Awhile back, the boyfriend bought a pair of noise cancelling over the ear headphones from Sony. He loves them. I tried them, and fell in love with them, too, and he bought me a set. I’ve used them with no sound and they are truly noise cancelling, especially when our crazy neighbor, who thinks he’s a TikTok genius, gets to playing his electric guitar so loudly that I can hear it inside my house. Don’t even get me started on that one.

I should say that I’m easily pulled out of a moment. Grace the Cat scratching on her board. The boyfriend filling his plastic cup with ice from the fridge (which is 10 feet from my writing desk). The doorbell. If I forget to put my phone on silent, the ding of a text message will pull me right out of my thoughts and back into the real world. This is not just when I’m writing. It happens when I am trying to go to sleep, too. Seriously. I travel with earplugs. If I didn’t, I’d never get and stay asleep.

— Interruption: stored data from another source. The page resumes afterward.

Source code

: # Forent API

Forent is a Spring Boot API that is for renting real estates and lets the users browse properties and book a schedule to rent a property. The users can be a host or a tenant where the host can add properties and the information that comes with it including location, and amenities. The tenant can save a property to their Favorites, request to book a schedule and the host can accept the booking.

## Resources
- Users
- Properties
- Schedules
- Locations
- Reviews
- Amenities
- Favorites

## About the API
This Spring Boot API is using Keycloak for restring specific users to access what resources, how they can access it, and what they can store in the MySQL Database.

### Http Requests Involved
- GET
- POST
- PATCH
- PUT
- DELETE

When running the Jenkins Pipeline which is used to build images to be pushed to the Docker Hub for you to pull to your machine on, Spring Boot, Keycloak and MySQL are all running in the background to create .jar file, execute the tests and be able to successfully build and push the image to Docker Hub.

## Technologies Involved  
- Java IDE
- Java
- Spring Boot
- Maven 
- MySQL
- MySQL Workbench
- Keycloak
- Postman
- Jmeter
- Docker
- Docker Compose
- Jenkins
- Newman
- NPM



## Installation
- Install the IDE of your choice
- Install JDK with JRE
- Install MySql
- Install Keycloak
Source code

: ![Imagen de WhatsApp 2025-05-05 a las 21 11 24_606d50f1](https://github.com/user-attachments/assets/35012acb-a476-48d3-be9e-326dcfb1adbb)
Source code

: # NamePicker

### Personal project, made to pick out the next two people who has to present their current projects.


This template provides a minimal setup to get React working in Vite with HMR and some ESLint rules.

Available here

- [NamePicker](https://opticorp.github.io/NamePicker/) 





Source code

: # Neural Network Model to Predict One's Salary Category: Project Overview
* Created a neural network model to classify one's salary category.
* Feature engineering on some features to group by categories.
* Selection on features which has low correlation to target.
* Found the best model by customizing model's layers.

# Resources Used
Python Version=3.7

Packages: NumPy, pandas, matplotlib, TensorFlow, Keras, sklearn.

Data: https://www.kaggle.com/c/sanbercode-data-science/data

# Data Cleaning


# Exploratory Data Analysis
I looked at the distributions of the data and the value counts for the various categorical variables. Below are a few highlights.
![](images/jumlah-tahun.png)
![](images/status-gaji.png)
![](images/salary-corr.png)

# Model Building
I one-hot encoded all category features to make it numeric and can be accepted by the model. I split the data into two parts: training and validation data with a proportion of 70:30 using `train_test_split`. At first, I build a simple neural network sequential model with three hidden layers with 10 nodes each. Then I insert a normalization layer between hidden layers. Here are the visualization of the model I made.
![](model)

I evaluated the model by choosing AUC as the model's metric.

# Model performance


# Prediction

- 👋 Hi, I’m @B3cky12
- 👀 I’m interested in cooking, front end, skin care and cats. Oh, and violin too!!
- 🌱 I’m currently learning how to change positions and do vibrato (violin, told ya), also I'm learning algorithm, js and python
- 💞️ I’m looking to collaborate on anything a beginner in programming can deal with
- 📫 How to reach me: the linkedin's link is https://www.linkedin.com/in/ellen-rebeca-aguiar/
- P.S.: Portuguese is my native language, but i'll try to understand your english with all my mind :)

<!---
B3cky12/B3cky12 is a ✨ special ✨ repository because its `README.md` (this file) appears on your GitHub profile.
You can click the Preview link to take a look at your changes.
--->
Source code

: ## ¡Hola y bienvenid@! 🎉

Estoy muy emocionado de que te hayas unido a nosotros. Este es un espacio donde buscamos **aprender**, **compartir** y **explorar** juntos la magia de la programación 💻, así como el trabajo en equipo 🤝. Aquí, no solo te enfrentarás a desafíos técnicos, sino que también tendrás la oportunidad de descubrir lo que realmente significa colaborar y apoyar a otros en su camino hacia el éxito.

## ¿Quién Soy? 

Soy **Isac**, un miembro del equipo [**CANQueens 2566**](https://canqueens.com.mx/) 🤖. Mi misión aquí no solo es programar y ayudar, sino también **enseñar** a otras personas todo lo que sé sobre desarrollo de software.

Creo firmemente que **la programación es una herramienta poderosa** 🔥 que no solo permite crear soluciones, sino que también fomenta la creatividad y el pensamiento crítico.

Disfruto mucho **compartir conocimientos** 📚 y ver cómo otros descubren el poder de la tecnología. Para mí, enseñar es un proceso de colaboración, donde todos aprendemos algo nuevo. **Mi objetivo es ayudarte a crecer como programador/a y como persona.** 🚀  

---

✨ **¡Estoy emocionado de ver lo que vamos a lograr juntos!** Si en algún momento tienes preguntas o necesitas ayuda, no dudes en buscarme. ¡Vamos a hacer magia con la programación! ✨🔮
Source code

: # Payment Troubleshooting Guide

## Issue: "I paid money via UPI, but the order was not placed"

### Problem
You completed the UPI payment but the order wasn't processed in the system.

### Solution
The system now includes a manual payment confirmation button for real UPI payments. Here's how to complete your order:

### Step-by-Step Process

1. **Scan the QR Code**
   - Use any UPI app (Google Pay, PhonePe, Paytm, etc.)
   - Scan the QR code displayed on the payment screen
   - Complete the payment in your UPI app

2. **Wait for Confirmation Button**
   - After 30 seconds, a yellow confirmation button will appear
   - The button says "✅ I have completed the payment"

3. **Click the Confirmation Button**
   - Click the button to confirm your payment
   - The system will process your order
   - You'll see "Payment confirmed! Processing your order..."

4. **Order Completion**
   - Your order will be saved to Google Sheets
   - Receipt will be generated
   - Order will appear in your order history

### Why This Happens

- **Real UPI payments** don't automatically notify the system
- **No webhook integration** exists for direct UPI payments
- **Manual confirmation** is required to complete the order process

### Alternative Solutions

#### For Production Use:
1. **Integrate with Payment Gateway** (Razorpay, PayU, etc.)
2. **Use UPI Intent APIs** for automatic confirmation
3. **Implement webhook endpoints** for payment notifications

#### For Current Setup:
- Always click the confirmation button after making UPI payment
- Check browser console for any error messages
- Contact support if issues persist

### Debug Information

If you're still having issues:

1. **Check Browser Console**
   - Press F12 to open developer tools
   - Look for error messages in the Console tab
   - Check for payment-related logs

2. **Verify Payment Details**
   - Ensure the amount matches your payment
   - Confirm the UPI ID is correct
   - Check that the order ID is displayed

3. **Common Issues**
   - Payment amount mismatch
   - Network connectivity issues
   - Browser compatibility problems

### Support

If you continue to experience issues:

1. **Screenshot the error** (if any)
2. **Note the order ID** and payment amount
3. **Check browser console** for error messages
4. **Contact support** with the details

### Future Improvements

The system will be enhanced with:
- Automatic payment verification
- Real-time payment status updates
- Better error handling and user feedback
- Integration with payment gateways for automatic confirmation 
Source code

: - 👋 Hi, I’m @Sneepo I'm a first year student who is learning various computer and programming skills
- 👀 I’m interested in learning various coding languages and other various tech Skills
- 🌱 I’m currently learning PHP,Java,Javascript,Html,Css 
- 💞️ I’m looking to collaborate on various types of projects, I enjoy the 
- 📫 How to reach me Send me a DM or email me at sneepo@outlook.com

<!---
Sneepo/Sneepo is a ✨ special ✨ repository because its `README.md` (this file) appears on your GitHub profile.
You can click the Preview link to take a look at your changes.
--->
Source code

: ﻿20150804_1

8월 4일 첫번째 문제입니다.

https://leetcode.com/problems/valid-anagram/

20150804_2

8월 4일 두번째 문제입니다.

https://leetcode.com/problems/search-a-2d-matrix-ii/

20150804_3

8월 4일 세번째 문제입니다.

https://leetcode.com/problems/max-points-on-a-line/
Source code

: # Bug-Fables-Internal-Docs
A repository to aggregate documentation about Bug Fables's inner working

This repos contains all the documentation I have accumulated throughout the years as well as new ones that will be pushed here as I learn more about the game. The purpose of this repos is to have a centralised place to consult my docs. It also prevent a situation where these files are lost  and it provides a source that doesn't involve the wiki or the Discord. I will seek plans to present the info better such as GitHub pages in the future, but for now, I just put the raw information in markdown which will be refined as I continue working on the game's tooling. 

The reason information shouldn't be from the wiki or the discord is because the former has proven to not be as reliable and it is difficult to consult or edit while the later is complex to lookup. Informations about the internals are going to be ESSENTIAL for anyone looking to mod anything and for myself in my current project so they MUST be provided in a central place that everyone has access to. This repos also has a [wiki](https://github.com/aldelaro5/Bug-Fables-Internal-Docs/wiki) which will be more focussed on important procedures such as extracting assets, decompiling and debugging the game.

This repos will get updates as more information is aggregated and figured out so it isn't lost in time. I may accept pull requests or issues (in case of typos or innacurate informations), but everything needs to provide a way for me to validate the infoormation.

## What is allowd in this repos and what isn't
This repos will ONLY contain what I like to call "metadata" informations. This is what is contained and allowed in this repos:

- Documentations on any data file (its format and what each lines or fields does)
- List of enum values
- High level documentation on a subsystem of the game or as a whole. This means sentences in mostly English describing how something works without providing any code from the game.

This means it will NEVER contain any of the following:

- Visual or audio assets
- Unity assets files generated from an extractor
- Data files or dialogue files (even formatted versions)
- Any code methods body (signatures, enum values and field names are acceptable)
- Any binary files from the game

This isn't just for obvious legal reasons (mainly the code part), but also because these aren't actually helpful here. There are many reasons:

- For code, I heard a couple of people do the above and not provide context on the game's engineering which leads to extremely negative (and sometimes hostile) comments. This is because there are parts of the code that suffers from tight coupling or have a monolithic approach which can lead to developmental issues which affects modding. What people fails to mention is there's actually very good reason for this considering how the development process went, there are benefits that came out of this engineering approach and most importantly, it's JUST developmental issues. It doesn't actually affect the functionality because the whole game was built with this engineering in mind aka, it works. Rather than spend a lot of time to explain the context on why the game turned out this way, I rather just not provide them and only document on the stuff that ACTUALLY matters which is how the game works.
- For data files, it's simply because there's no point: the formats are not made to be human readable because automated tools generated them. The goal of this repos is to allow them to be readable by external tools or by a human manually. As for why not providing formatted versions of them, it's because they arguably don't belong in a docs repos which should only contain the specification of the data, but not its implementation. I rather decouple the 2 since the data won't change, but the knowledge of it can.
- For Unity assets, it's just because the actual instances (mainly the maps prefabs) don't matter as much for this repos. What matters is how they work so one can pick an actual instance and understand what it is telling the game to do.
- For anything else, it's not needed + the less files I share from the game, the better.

I used to go back and forth a bit between writing with music, and writing with utter silence. I recently started using a white noise podcast on Spotify, and that seems to work really well for me.

But I can’t have lyrics. That’s a big no-no for my writing. Lyrics distract me. They worm their way into my thoughts and before you know it, a word from the lyrics slips into my writing - into a place where that word has never belonged.

There are many playlists on Spotify that use gaming soundtracks, and those are handy for writing historical fantasy. I listened to both the soundtrack from The Tudors and the Witcher 3 soundtrack while writing The Avalon Project and it was very helpful for keeping me in the time and place I needed to be.

But The Irish Project is different. It’s written in current times. I did try a few Irish Folk playlists, but most of the music has lyrics, which again, I can’t do while writing. The muse doesn’t like it. And I don’t like it when the muse is unhappy.

But white noise… white noise works. It keeps me in my head, in my imagination, where the sleeping dogs lie and the creative process has a chance to breathe.

I think it’s my new favorite thing.

In the interest of fairness, I also tried a few of the longer background noise videos from YouTube as well, and I found that the ones of storms are good if I am writing dialogue but not so much if I’m doing anything else. I might have to experiment with those a bit more, to see if I can find a way to make them work, too. Variety is good.

I’ve seen a lot of authors who write to a playlist they make specifically for their book. I started one, for the Avalon Project, because there are a few songs that I relate with a few of my characters or scenes. If I’m trying to get in the mood to write a character, and he or she has a song, it will help. But once my fingers hit the keys, the music has to go.

As always, I am learning as I go. Someday, perhaps I’ll learn to drown out the distractions. But until that day comes, that one set of sweet headphones has changed my process for the better.